9 min readDec 9, 2019

Ojas Sangameswara | Principal Software Engineer 1

Introduction

Zynga® With Friends™ (ZWF) is the backend service powering games such as Words with Friends®, Chess with Friends®, and Crosswords With Friends®, handling game data, sending push notifications, and maintaining progression systems amongst many other features in these games. In its ten year existence, we have handled hundreds of billions of moves comprising tens of billions of games across multiple titles, with a constant stream of new features and game modes to support. This has presented a never-ending, but exciting, challenge: How can we minimize disruptions for our players while continuing to add on to an enormous system?

The Challenge

Members of the ZWF team develop and support a monolithic server codebase, which in the past powered as many as seven live game titles. In 2017, the release of Words With Friends 2®, with new features such as Solo Challenge and Lightning Round, as well as Crosswords With Friends, presented an additional challenge to the system.

In 2017, our leadership asked us to increase the amount of daily active users we could support while minimizing game disruption issues, an uphill battle in light of the additional features and games we were to support. All while the client-side team started undertaking a massive challenge of its own. The Zynga With Friends backend team spent months identifying pain points, assessing potential solutions, and finally putting into action a plan that allowed us to both increase our ability to scale and support everything we wanted to add to our games. As both a backend development team and live operations support team, we sought to minimize the amount of off-hours support time our team members would need to spend dealing with any issues that came up in pursuit of these goals

The Problems

A series of team meetings in early 2017 led us to identify these primary issues we wanted to solve:

Resiliency and Quick Recovery from Database / Memcache / Redis Failovers
Lack of granular visibility into our database usage
Re-evaluation and refactoring of aging code
Auditing of Client API usage to help detect inefficiencies and redundant calls
Quicker Identification of Issues
Better handling of sudden bursts of traffic

Ultimately, finding solutions to these problems would lead to these benefits:

Minimized downtime
Quicker response times
Fewer necessary running application servers to handle all traffic
Higher team knowledge of a massive codebase
Less time spent dealing with outages and off-hours issues, ultimately leading to a happier team!

The Solutions

A company decision to return to the Amazon Web Services™ (AWS™) cloud services platform gave us an option with regards to resiliency: the array of managed services AWS provided. In addition, we evaluated several tools and libraries while making enhancements to our usage of services already implemented in the Zynga With Friends system.

Databases

ZWF databases initially were self-managed MySQL processes running on Amazon Elastic Compute Cloud™ (Amazon EC2™) instances.

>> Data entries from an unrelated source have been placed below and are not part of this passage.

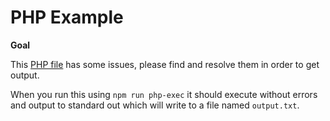 # PHP Example

**Goal**

This [PHP file](./example.php) has some issues, please find and resolve them in order to get output. 

When you run this using `npm run php-exec` it should execute without errors and output to standard out which will write to a file named `output.txt`.
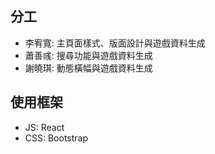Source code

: ## 分工
- 李宥寬: 主頁面樣式、版面設計與遊戲資料生成
- 蕭善彧: 搜尋功能與遊戲資料生成
- 謝曉琪: 動態橫幅與遊戲資料生成

## 使用框架
- JS: React
- CSS: Bootstrap
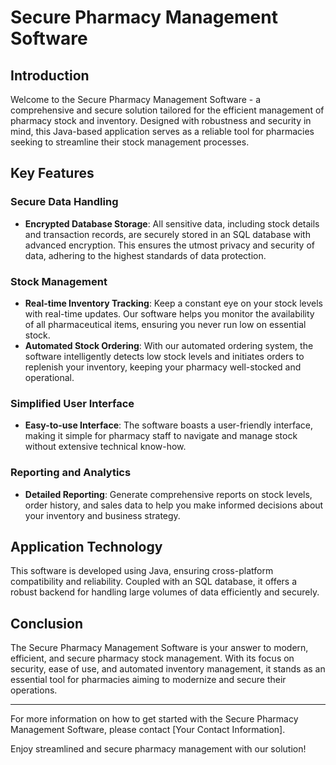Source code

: # Secure Pharmacy Management Software

## Introduction
Welcome to the Secure Pharmacy Management Software - a comprehensive and secure solution tailored for the efficient management of pharmacy stock and inventory. Designed with robustness and security in mind, this Java-based application serves as a reliable tool for pharmacies seeking to streamline their stock management processes.

## Key Features

### Secure Data Handling
- **Encrypted Database Storage**: All sensitive data, including stock details and transaction records, are securely stored in an SQL database with advanced encryption. This ensures the utmost privacy and security of data, adhering to the highest standards of data protection.

### Stock Management
- **Real-time Inventory Tracking**: Keep a constant eye on your stock levels with real-time updates. Our software helps you monitor the availability of all pharmaceutical items, ensuring you never run low on essential stock.
- **Automated Stock Ordering**: With our automated ordering system, the software intelligently detects low stock levels and initiates orders to replenish your inventory, keeping your pharmacy well-stocked and operational.

### Simplified User Interface
- **Easy-to-use Interface**: The software boasts a user-friendly interface, making it simple for pharmacy staff to navigate and manage stock without extensive technical know-how. 

### Reporting and Analytics
- **Detailed Reporting**: Generate comprehensive reports on stock levels, order history, and sales data to help you make informed decisions about your inventory and business strategy.

## Application Technology
This software is developed using Java, ensuring cross-platform compatibility and reliability. Coupled with an SQL database, it offers a robust backend for handling large volumes of data efficiently and securely.

## Conclusion
The Secure Pharmacy Management Software is your answer to modern, efficient, and secure pharmacy stock management. With its focus on security, ease of use, and automated inventory management, it stands as an essential tool for pharmacies aiming to modernize and secure their operations.

---

For more information on how to get started with the Secure Pharmacy Management Software, please contact [Your Contact Information].

Enjoy streamlined and secure pharmacy management with our solution!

After evaluating our current setup and various alternatives, we quickly came to the decision to pursue a migration to Amazon Aurora™. Several benefits stood out:

We no longer had to account for both the compute power and size of our databases when choosing instance size — we could optimize for compute power and run on smaller instance sizes despite the size of our data sets.
We could handle failovers with minimal impact by migrating our application to hit cluster endpoints rather than direct addresses of the Amazon EC2 instances running our databases previously.
The existence of read-only cluster endpoints provided an ability to handle even more traffic easily by redirecting reads to multiple readers within a cluster, a huge benefit for some of our more read-heavy workloads.
We could add Amazon CloudWatch™ (CloudWatch™) monitoring to our array of monitoring tools, and integrate it with our On-Call notification system.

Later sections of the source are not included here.